One of the longest-running sagas in British procurement took another twist as the Government postponed its final decision on the go-ahead for the controversial £18 billion project Hinkley Point C.
The board of the French energy company EDF had given the go-ahead for the project, however the Government’s decision now leaves it in limbo.
The worst deal in the history of procurement?
Originally intended to be up and running before Christmas 2017, the Hinkley Point project, a massive nuclear power plant that aims to provide energy for an estimated six million homes, is now expected to come on line no earlier than 2025. Even that date may be optimistic as similar projects in Finland and France have run over budget and are overdue.
The deal has been described by some commentators as the worst in the history of procurement, with a French state-owned company gaining a huge hold on British energy policy. A third of the funding has been provided by Chinese investors, which has concerned a number of commentators worried about the UK losing control of its energy supply to companies abroad.
Further concerns have been raised about the cost of the electricity the plant will provide; one pessimistic viewpoint is that it will produce the most expensive electricity in the world.
There have been suggestions that it would be cheaper to plant cables across the Channel and connect to French plants instead.
Labour Shadow Energy Secretary Barry Gardiner has called the situation ‘absolute chaos’. He has pointed out that he has been pressing for an alternative for several years, and now the Government has decided to put the project on hold at a day’s notice.
Why go forward?
The Government needs to find a supply of energy to make up for the shortage expected by 2025 as coal plants are phased out to meet CO2 emissions targets.
The cost of cancellation would be high, costing jobs at a time of uncertainty; sunk costs would be lost; and the Foreign Office would suffer embarrassment.

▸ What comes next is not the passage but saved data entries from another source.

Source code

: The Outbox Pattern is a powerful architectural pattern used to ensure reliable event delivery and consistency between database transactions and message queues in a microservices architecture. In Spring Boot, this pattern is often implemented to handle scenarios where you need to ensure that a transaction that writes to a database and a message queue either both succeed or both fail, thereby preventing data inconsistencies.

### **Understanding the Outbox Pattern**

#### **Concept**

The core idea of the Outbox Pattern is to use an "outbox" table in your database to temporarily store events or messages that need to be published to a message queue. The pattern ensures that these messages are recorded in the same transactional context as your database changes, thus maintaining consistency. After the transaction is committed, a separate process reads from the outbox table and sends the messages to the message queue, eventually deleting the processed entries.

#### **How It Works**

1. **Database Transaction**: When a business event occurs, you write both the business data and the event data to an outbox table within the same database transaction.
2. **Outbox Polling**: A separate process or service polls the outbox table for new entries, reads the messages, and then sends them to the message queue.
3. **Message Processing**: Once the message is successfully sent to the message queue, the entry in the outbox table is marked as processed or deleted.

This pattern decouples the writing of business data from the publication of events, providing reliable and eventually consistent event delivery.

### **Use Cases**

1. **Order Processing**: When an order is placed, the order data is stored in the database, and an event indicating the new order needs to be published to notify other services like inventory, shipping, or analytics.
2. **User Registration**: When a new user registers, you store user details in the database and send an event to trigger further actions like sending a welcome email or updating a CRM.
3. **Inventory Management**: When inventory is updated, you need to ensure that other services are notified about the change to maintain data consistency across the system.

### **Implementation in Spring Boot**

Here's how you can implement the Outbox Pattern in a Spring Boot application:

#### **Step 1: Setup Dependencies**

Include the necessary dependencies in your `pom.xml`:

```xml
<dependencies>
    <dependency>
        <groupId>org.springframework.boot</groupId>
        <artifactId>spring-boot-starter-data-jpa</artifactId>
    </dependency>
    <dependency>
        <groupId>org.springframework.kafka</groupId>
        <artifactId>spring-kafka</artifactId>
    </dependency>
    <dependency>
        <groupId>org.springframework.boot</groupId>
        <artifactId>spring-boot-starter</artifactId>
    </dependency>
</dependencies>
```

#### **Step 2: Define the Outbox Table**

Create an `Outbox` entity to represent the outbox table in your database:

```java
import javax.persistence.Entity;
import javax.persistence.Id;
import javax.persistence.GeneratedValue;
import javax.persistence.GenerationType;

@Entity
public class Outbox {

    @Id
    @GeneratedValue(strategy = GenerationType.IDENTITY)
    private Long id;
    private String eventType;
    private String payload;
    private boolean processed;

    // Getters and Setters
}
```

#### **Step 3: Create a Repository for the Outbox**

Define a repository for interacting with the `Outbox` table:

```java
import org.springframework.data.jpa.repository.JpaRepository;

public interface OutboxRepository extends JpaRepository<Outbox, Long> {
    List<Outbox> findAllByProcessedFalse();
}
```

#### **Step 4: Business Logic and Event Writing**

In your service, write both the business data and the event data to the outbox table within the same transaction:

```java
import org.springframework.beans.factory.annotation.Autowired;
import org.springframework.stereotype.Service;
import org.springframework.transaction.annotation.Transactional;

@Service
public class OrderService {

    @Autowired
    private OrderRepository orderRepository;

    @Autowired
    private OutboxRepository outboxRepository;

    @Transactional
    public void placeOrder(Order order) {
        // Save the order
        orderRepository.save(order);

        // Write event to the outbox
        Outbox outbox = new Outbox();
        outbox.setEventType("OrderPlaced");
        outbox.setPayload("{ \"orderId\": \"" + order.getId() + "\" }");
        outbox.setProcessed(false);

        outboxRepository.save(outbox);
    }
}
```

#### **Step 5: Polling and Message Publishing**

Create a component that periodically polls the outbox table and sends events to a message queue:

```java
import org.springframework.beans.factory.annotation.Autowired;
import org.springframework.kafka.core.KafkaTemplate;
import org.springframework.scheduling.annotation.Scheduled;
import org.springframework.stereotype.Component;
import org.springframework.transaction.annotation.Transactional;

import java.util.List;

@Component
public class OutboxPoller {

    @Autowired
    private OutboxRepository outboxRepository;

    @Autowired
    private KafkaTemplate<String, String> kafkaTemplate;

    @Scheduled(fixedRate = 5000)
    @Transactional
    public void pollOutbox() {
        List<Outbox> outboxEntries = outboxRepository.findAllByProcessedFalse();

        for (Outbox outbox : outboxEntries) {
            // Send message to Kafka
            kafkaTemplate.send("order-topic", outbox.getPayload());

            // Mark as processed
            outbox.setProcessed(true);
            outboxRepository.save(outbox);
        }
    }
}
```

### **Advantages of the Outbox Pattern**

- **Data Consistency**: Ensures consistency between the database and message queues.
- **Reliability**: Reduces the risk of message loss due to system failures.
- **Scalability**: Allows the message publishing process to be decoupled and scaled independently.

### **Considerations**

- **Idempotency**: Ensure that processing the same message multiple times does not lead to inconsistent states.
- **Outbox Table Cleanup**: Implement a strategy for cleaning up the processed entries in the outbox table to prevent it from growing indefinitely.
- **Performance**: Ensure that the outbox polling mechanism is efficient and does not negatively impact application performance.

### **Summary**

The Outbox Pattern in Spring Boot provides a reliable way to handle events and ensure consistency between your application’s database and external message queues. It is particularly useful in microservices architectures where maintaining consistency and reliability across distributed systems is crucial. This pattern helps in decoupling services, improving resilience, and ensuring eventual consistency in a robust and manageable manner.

It has been reported that once the project is up and running it will employ 5600 builders and engineers on the site with 750 employees upon completion. Hinkley Point C will take 50 million working hours to construct and require 230,000 tonnes of steel and 2490 miles of electric cabling, with 60% of parts coming from Britain.
Many feel that the project will still get the go-ahead, which will provide a vast number of procurement opportunities for many different types of business.